Quizás el argumento más socorrido con vistas a anatematizar a la persona que toma la decisión de poner fin a su vida es el de la ausencia de entereza para asumir las vicisitudes del destino. Su huida del dolor físico, el desarraigo, la ruina o la quiebra afectiva, no serían, en última instancia, más que expresión de llana cobardía. La cosa es un tanto contradictoria pues, como señalaba Cesare Pavese, el suicidio no deja de aparecer como una suerte de heroísmo mítico, cosa que aceptan implícitamente todos aquellos que confiesan carecer de valor para matarse.

Sin embargo el argumento de la cobardía no es el único y quizás ni siquiera el principal. El mayor reproche a quien simplemente barrunta la idea del suicidio, consiste en postular que tal acto producirá una lesión en los seres que aman al potencial suicida, y que tal lesión es quizás irreparable tratándose de niños, a fortiori de hijos. De ahí que el suicida sea considerado un ser insensible a la emoción de los demás, un ser insolidario y egoísta.

Y efectivamente, la sola idea de un niño preguntándose por la razón de que una persona que ama haya decidido abandonar el mundo que comparten, puede quebrar la firmeza de quien estaba un momento antes dispuesto a dar el paso. Mas también aquí rige algún tipo de falacia, y hasta una minusvaloración de la capacidad que tenemos los humanos para entender (desde muy niños) las razones de aquellos que se hallan confrontados a los grandes dilemas de la existencia.

/upload/fotos/blogs_entradas/nino22_med.jpgDejo por el momento de lado los casos efectivamente problemáticos en los que la desaparición de la persona supone la quiebra económica, el abandono social o hasta la indigencia para alguien de cuya vida uno es, por una u otra razón, responsable; pues ahí el suicidio sí podría tener una implicación moral cuyo peso real en otro momento discutiré.
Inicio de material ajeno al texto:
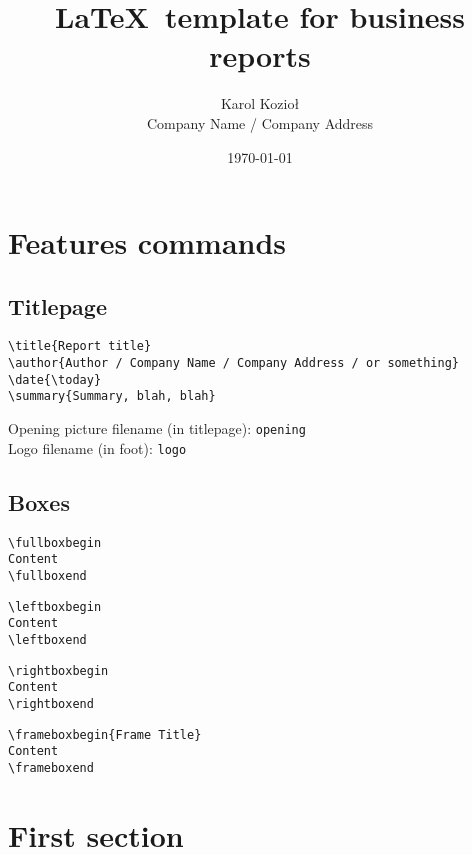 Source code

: \documentclass[12pt]{article}
\title{\LaTeX\ template for business reports}
\author{Karol Kozioł\\Company Name / Company Address}
\date{\today}
\begin{document}
\maketitle

\tableofcontents
\clearpage

\section{Features commands}

\subsection{Titlepage}

\begin{verbatim}
\title{Report title}
\author{Author / Company Name / Company Address / or something}
\date{\today}
\summary{Summary, blah, blah}
\end{verbatim}

\noindent
Opening picture filename (in titlepage): \texttt{opening}\\
Logo filename (in foot): \texttt{logo}

\subsection{Boxes}

\begin{verbatim}
\fullboxbegin
Content
\fullboxend
\end{verbatim}

\begin{verbatim}
\leftboxbegin
Content
\leftboxend
\end{verbatim}

\begin{verbatim}
\rightboxbegin
Content
\rightboxend
\end{verbatim}

\begin{verbatim}
\frameboxbegin{Frame Title}
Content
\frameboxend
\end{verbatim}

\newpage

\section{First section}
\lipsum[1]

\fullboxbegin
\lipsum[1]
\fullboxend

\lipsum[1]
\end{document}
Avanzo simplemente que de la vida, como de cualquier otro lugar, hay que irse sin deudas, y el caso que evoco supondría no ya morosidad, sino dejar a un ser del que se es responsable hipotecado. Ateniéndome por el momento a los casos en que la conmoción en el otro es puramente moral, me limitaré a decir, con mi amigo Federico Menéndez, que "el niño goza, sufre, siente y se interroga como el adulto, ante las cuestiones esenciales del ser humano: el amor, el sexo y la muerte".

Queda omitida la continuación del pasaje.